Voir les commentaires

Plaire, aimer et courir vite

Publié le par Rosalie210

Christophe Honoré (2018)

Plaire, aimer et courir vite

J'avais juré de ne plus jamais remettre les pieds dans le cinéma de Christophe Honoré, l'un des réalisateurs parmi les plus affectés du cinéma français actuel dont j'ai détesté chacun des films que j'ai pu voir. Mais le passage de "Plaire, aimer et courir vite" sur Arte m'a donné quand même envie de le voir à cause des deux acteurs principaux que j'aime beaucoup: Pierre Deladonchamps et Vincent Lacoste. Le fait est qu'ils sont impeccables, chacun dans leur registre et qu'ils vont bien ensemble. Il y a aussi incontestablement un caractère intimiste et personnel dans ce film qui convoque les fantômes d'un grand nombre d'artistes morts du sida (ou trop jeunes et admirés par Christophe Honoré) dans les années 80 qui seraient autant de "Jacques" (l'écrivain déclinant joué par Pierre Deladonchamps) que pourrait enfin rencontrer le jeune "Arthur" (l'étudiant breton joué par Vincent Lacoste, étoile montante vraisemblablement un double de Christophe Honoré au même âge). La maîtrise technique (cadrages, lumière, mouvements de caméra) se combine à une bande sonore magnifique. J'ai beaucoup écouté Cocteau Twins à une époque, Ariodante à une autre et la scène qui l'accompagne est particulièrement belle. Quand aux "gens qui doutent" de Anne Sylvestre, c'est une chanson sublime et elle accompagne également une très belle scène intimiste dans laquelle Jacques est en proie à des sentiments contradictoires qui le font souffrir.
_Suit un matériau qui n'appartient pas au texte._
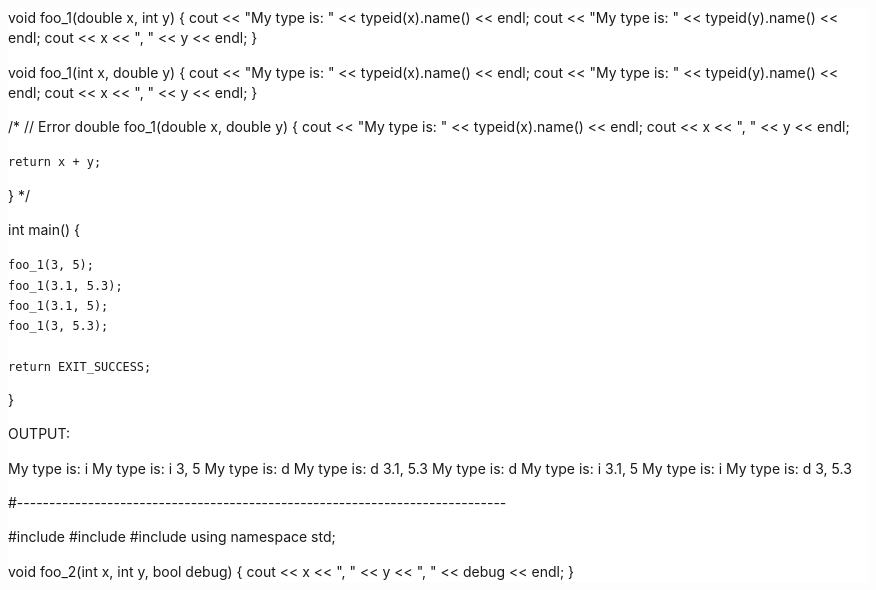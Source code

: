 void foo_1(double x, int y) {
    cout << "My type is: " << typeid(x).name() << endl;
    cout << "My type is: " << typeid(y).name() << endl;
    cout << x << ", " << y << endl;
}

void foo_1(int x, double y) {
    cout << "My type is: " << typeid(x).name() << endl;
    cout << "My type is: " << typeid(y).name() << endl;
    cout << x << ", " << y << endl;
}


/*  // Error
double foo_1(double x, double y) {
    cout << "My type is: " << typeid(x).name() << endl;
    cout << x << ", " << y << endl;

    return x + y;
}
*/

int main() {

    foo_1(3, 5);
    foo_1(3.1, 5.3);
    foo_1(3.1, 5);
    foo_1(3, 5.3);

    return EXIT_SUCCESS;
}


OUTPUT:

My type is: i
My type is: i
3, 5
My type is: d
My type is: d
3.1, 5.3
My type is: d
My type is: i
3.1, 5
My type is: i
My type is: d
3, 5.3

#----------------------------------------------------------------------------

#include <iostream>
#include <cstdlib>
#include <typeinfo>
using namespace std;

void foo_2(int x, int y, bool debug) {
    cout << x << ", "  << y << ", " << debug << endl;
}
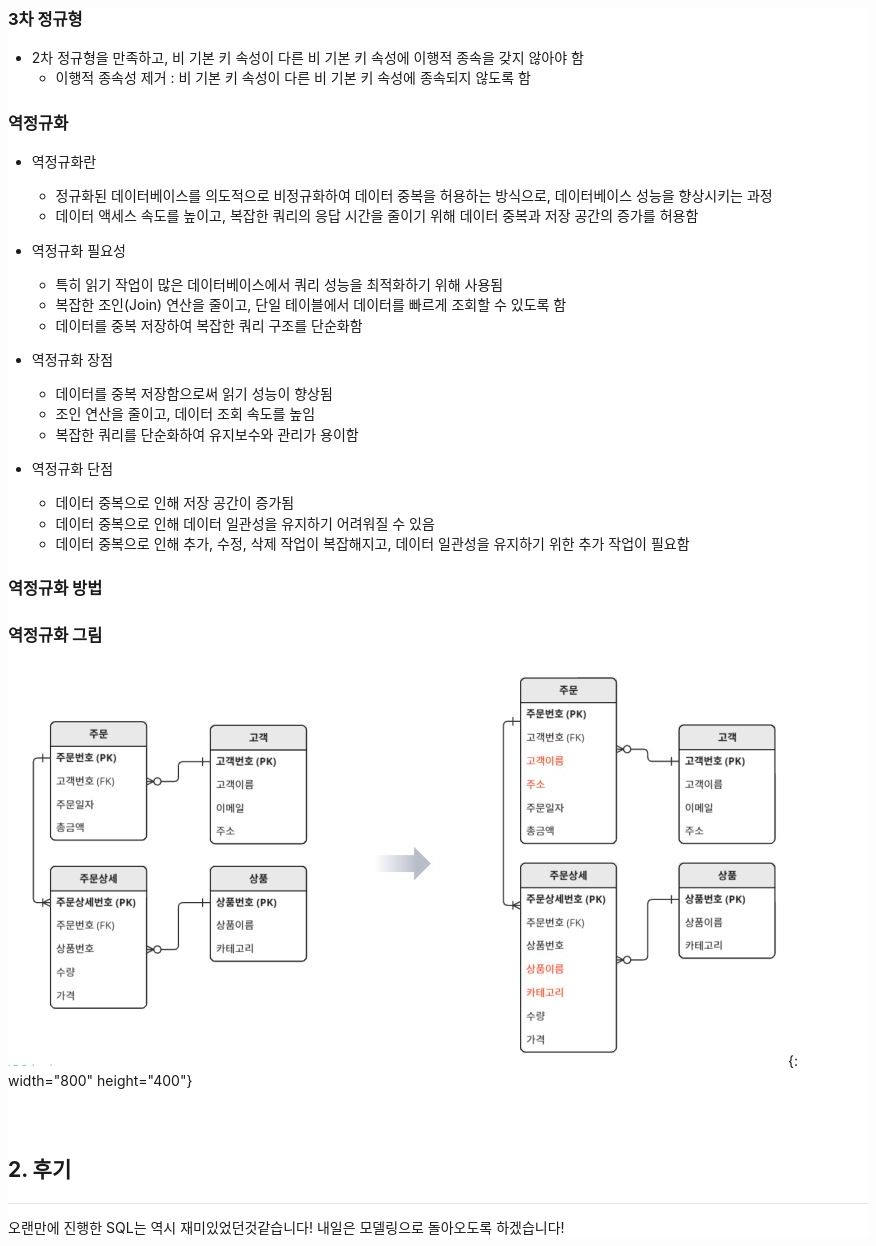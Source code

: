 ### 3차 정규형
- 2차 정규형을 만족하고, 비 기본 키 속성이 다른 비 기본 키 속성에 이행적 종속을 갖지 않아야 함
  - 이행적 종속성 제거 : 비 기본 키 속성이 다른 비 기본 키 속성에 종속되지 않도록 함

### 역정규화
- 역정규화란
  - 정규화된 데이터베이스를 의도적으로 비정규화하여 데이터 중복을 허용하는 방식으로, 데이터베이스 성능을 향상시키는 과정
  - 데이터 액세스 속도를 높이고, 복잡한 쿼리의 응답 시간을 줄이기 위해 데이터 중복과 저장 공간의 증가를 허용함

- 역정규화 필요성
  - 특히 읽기 작업이 많은 데이터베이스에서 쿼리 성능을 최적화하기 위해 사용됨
  - 복잡한 조인(Join) 연산을 줄이고, 단일 테이블에서 데이터를 빠르게 조회할 수 있도록 함
  - 데이터를 중복 저장하여 복잡한 쿼리 구조를 단순화함

- 역정규화 장점
  - 데이터를 중복 저장함으로써 읽기 성능이 향상됨
  - 조인 연산을 줄이고, 데이터 조회 속도를 높임
  - 복잡한 쿼리를 단순화하여 유지보수와 관리가 용이함

- 역정규화 단점
  - 데이터 중복으로 인해 저장 공간이 증가됨
  - 데이터 중복으로 인해 데이터 일관성을 유지하기 어려워질 수 있음
  - 데이터 중복으로 인해 추가, 수정, 삭제 작업이 복잡해지고, 데이터 일관성을 유지하기 위한 추가 작업이 필요함

### 역정규화 방법

### 역정규화 그림
![Desktop View](/assets/img/20241203_post/free.JPG){: width="800" height="400"}

<br>

## **2. 후기**
<hr style="height: 0.5px; background-color: rgba(0, 0, 0, .1); border: none;" /> 

오랜만에 진행한 SQL는 역시 재미있었던것같습니다!
내일은 모델링으로 돌아오도록 하겠습니다!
Néanmoins ce qui me déplaît dans le cinéma de Christophe Honoré n'a pas disparu comme par magie. En particulier le côté verbeux-prétentieux. Autant les scènes musicales ou simplement chorégraphiées sont réussies, autant les scènes dialoguées brisent le charme par leur caractère souvent péremptoire, poseur, ampoulé et condescendant. C'est censé refléter le caractère de diva du dandy qu'est Jacques (et son métier, écrivain) sauf que cela revient de film en film comme une signature, celle de Christophe Honoré. Ainsi grâce à lui, on saura que manger des BN au petit déjeuner c'est un truc de plouc (ça c'est dans "Métamorphoses"), que les hôtels bon marché puent l'eau de javel (ça c'est dans "Plaire, aimer et courir vite") et que nous, pauvres spectateurs de la plèbe ne sommes "pas des Lumières" (ça c'est dans "Les Malheurs de Sophie"). L'indélicatesse paradoxale d'un monsieur se définissant comme raffiné et érudit se révèle de temps à autre ainsi, au détour de ces petites phrases méprisantes, à l'image d'un personnage écrit pour une partition de mélodrame mais dont l'ego surdimensionné et le caractère dominateur font obstacle à toute forme d'empathie, particulièrement lorsqu'il prend la parole. Goujat avec les femmes, classant ses amants en catégories comme des étalons de concours (mais à partir de références littéraires, histoire d'étaler sa science en prime), se livrant à des ébats sexuels excluant son meilleur ami devenu trop vieux (Denis Podalydès, remarquable, comme ses deux partenaires)*, se querellant avec un ex en phase terminale devant son fils de 9 ans et faisant la leçon à tout le monde, Jacques a beau être gay et malade, jamais Christophe Honoré ne laisse ce versant prendre le dessus sur celui du mâle dominant version intello-bobo-macho qui contrôle et manipule à qui mieux mieux. Heureusement que Pierre Deladonchamps (ultra talentueux, je ne le répèterai jamais assez!) parvient grâce à son jeu sensible à faire passer un peu d'humanité dans le personnage. Christophe Honoré devrait par exemple apprendre outre la simplicité et l'humilité l'art du silence, comme Ada dans "La Leçon de Piano" à qui il rend un drôle d'hommage dont on ne sait si c'est de l'art ou du cochon ^^.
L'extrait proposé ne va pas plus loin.